MarshmallowSwede · 31/01/2022 20:24

I wear makeup for myself. My husband likes me without it.

I’ve yet to see any man who’s opinion of my makeup or what I wear would convince me to wear something for his benefit.

Again saying women “rarely wear makeup for ourselves” is extremely sexist as if women can’t ever really clothe or adorn ourselves for our own pleasure. You’re so far down the feminine =bad rabbit hole you don’t even realize how mysogynistic you are.

I don’t know what British men are doing.. but Swedish men care about how they look, speak for your men. British men might be ok with looking like red faced bloated drunks and not caring how they look, but Swedish men care. South Korean men are some of the most well groomed men I’ve ever seen. Various other groups of men aurally do care about their looks.

So are men doing self care for themselves or are they only looking after themselves for women? So you see how it works… if men can care for themselves for their own benefit then why can’t women?

I’m really sick of this bullshit as if women are mindless borgs and we only dress and bathe and get beautiful for the nearest penis.

Meanwhile, men are praised for their desire to look good for themselves.. but women. Nope we must be doing it for the sperm producers of the world. I can’t possible love lipstick for the simple fact of loving lipstick.

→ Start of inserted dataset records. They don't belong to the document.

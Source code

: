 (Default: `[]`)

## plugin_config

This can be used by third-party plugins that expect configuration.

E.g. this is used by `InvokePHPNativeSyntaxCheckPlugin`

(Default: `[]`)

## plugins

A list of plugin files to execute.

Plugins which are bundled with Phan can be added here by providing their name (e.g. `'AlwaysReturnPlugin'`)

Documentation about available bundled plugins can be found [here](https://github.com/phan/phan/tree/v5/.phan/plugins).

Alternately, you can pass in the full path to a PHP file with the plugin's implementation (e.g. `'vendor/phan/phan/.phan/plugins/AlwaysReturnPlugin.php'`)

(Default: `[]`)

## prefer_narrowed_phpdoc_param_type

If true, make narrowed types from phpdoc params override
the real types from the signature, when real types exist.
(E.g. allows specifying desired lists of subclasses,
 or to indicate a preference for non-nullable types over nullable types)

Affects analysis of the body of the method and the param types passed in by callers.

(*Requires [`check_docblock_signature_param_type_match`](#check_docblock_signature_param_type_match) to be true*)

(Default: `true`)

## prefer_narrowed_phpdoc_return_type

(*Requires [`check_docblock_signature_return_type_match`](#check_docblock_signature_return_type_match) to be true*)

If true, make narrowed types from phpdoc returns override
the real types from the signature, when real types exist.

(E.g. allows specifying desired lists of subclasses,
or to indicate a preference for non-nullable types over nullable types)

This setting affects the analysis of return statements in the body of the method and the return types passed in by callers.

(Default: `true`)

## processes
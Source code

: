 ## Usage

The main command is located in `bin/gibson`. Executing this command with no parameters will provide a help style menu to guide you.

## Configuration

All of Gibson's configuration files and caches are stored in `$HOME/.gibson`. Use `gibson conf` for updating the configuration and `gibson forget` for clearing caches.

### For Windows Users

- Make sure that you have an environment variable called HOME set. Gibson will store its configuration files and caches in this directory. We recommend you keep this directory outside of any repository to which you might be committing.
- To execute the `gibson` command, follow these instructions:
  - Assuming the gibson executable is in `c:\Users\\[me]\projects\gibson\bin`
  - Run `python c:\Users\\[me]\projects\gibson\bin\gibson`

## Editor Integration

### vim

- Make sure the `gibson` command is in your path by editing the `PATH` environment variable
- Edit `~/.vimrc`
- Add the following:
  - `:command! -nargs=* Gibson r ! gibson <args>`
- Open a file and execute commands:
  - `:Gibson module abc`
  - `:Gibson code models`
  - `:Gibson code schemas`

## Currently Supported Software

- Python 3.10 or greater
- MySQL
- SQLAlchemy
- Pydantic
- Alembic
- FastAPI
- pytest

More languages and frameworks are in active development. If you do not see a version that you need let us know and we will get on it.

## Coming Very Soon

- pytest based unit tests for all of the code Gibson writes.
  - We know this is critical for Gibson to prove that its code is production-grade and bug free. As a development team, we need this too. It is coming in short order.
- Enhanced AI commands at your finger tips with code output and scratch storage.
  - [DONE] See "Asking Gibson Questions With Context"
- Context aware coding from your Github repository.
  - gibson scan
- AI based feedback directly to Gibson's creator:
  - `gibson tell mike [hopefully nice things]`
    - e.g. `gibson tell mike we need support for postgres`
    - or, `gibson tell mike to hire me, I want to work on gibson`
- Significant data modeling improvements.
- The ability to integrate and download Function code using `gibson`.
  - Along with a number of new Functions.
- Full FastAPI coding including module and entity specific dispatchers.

AKASammyScrounge · 31/01/2022 22:15

@Thirtytimesround

Absolutely. The one that drives me up the wall is how any book/film described as having a “strong female heroine” always has someone ultra-violent and non-maternal, and usually scared of committed relationships. I never see any strong female characters doing the things most women do. In fiction, a great female character must always act exactly like a man, no matter how unrealistic it may be that a 16 year old girl could kickbox her way out of a group of male assassins etc etc.
I,'ve noticed that too. Male writers. They can only conceive of strength in male terms.